Del rapporto “Maestro > discepolo”
già si è detto. Si osserva tuttavia che molto spesso, e bisognerebbe dire
troppo spesso, il maestro, nel senso più generale del termine, viene, ahimè,
considerato anche leader. Tant’è che viene osservato che “non a caso esiste il
detto: Non guardate quello che fa il maestro, ma ascoltate quello che dice”.
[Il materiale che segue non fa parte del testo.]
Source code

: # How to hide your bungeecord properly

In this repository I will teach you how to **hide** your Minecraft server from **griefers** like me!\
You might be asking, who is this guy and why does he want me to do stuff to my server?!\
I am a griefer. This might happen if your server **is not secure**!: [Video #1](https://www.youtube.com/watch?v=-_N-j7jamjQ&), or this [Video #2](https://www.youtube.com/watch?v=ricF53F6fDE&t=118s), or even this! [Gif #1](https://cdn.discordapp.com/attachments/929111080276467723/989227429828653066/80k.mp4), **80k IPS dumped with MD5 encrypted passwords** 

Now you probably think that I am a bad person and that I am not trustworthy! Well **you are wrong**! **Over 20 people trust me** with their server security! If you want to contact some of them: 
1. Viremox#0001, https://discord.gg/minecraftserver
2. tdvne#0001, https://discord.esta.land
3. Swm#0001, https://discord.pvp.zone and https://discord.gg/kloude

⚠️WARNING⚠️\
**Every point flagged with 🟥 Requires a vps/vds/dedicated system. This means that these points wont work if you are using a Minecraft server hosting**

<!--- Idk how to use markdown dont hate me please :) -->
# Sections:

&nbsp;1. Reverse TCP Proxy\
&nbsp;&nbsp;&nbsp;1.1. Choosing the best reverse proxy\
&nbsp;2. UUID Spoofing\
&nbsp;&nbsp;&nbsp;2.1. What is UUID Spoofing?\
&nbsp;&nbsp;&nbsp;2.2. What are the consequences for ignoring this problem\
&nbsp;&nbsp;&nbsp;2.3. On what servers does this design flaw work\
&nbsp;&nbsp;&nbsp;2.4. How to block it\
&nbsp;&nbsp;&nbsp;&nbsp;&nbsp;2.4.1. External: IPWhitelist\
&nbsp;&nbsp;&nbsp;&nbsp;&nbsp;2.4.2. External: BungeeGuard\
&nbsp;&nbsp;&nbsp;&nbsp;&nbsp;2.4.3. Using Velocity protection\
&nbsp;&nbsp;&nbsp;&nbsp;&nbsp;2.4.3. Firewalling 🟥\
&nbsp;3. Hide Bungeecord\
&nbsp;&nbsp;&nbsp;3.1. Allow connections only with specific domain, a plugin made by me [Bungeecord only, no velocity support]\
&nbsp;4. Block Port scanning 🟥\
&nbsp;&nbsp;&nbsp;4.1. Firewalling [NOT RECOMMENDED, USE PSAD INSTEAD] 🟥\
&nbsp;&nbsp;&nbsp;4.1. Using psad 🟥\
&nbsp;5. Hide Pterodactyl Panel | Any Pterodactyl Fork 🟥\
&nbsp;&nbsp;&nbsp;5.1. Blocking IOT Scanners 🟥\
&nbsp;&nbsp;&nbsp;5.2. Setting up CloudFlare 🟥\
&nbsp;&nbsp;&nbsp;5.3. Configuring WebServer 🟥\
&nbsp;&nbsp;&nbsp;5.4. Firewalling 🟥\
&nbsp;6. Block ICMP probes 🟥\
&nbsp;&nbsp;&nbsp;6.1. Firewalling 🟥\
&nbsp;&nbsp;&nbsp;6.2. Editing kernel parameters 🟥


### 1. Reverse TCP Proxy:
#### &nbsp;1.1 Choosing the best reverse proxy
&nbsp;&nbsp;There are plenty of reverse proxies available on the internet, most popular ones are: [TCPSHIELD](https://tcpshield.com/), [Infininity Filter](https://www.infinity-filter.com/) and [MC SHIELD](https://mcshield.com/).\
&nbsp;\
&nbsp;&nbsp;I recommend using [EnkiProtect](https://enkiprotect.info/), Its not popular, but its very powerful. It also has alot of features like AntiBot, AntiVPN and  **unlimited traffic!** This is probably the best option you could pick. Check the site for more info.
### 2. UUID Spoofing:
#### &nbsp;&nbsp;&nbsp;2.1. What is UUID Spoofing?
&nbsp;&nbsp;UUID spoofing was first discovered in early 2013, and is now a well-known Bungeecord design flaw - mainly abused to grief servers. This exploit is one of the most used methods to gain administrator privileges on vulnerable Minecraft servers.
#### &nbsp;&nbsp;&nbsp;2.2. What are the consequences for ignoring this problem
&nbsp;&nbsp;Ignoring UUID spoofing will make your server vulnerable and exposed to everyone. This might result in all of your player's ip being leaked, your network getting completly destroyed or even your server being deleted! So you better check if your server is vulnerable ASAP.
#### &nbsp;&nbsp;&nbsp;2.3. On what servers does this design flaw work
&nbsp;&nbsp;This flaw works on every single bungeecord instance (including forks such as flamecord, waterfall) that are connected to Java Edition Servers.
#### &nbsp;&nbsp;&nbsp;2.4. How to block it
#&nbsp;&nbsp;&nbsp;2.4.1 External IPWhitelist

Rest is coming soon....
Ovvero un modo molto elegante per, da
un lato attribuire ogni valore e significato a quel che il maestro trasmette, e
dall’altro per far acquisire una coscienza critica su tutto quello che viene
trasmesso, affinché possa costituire un ulteriore momento di riflessione, ed
eventualmente farvi trovare nuovi sbocchi e nuove direzioni derivanti da quel
che vi viene trasmesso.
E l’abnormità della affermazione è
ancora maggiore ove appena si rilevi che il pensare alla prossime generazioni
in nessun modo può essere estrapolato
dalle basi normative e di predisposizione che vengono e/o dovrebbero
essere poste progressivamente nelle elezioni che si susseguono, dovendosi
altrimenti ammettere che potevano avere perfettamente ragione i dittatori del
900’ quando sostenevano che i loro atti erano diretti alle successive
generazioni, e così infischiandosene totalmente dell’eventuale consenso popolare
che poteva loro derivare da regolari elezioni, ove indette.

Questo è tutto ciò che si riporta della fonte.